Output each record exactly, with nothing omitted.

§ MATERIAL TO PROCESS:
= = = =

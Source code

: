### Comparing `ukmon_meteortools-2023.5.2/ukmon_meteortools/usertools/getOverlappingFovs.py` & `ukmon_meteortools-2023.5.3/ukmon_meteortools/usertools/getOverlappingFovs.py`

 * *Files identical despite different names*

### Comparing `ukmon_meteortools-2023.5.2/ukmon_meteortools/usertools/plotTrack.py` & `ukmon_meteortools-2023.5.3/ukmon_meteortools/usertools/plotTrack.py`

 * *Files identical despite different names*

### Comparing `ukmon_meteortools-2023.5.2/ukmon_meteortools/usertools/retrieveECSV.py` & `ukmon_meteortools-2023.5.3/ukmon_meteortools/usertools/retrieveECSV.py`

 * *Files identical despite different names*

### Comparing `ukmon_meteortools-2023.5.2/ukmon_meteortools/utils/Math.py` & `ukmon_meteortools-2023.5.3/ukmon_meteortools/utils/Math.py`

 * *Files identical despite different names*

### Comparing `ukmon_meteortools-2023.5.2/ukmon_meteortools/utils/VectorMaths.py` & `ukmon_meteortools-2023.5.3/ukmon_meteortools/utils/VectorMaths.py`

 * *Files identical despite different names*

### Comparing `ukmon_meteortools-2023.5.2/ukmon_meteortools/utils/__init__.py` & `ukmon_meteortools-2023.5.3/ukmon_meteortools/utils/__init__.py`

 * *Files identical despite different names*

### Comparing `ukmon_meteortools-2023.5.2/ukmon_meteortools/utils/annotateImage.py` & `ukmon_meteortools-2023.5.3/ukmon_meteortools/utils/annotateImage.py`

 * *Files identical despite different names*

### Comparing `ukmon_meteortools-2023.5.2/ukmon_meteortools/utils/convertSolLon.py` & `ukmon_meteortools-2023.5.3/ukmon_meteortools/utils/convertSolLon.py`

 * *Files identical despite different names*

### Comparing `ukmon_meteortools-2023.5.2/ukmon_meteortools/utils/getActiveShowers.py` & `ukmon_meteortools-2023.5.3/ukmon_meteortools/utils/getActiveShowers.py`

= = = =

§ RESULT OF THIS TASK:
Source code

:### Comparing `ukmon_meteortools-2023.5.2/ukmon_meteortools/usertools/getOverlappingFovs.py` & `ukmon_meteortools-2023.5.3/ukmon_meteortools/usertools/getOverlappingFovs.py`

 * *Files identical despite different names*

### Comparing `ukmon_meteortools-2023.5.2/ukmon_meteortools/usertools/plotTrack.py` & `ukmon_meteortools-2023.5.3/ukmon_meteortools/usertools/plotTrack.py`

 * *Files identical despite different names*

### Comparing `ukmon_meteortools-2023.5.2/ukmon_meteortools/usertools/retrieveECSV.py` & `ukmon_meteortools-2023.5.3/ukmon_meteortools/usertools/retrieveECSV.py`

 * *Files identical despite different names*

### Comparing `ukmon_meteortools-2023.5.2/ukmon_meteortools/utils/Math.py` & `ukmon_meteortools-2023.5.3/ukmon_meteortools/utils/Math.py`

 * *Files identical despite different names*

### Comparing `ukmon_meteortools-2023.5.2/ukmon_meteortools/utils/VectorMaths.py` & `ukmon_meteortools-2023.5.3/ukmon_meteortools/utils/VectorMaths.py`

 * *Files identical despite different names*

### Comparing `ukmon_meteortools-2023.5.2/ukmon_meteortools/utils/__init__.py` & `ukmon_meteortools-2023.5.3/ukmon_meteortools/utils/__init__.py`

 * *Files identical despite different names*

### Comparing `ukmon_meteortools-2023.5.2/ukmon_meteortools/utils/annotateImage.py` & `ukmon_meteortools-2023.5.3/ukmon_meteortools/utils/annotateImage.py`

 * *Files identical despite different names*

### Comparing `ukmon_meteortools-2023.5.2/ukmon_meteortools/utils/convertSolLon.py` & `ukmon_meteortools-2023.5.3/ukmon_meteortools/utils/convertSolLon.py`

 * *Files identical despite different names*

### Comparing `ukmon_meteortools-2023.5.2/ukmon_meteortools/utils/getActiveShowers.py` & `ukmon_meteortools-2023.5.3/ukmon_meteortools/utils/getActiveShowers.py`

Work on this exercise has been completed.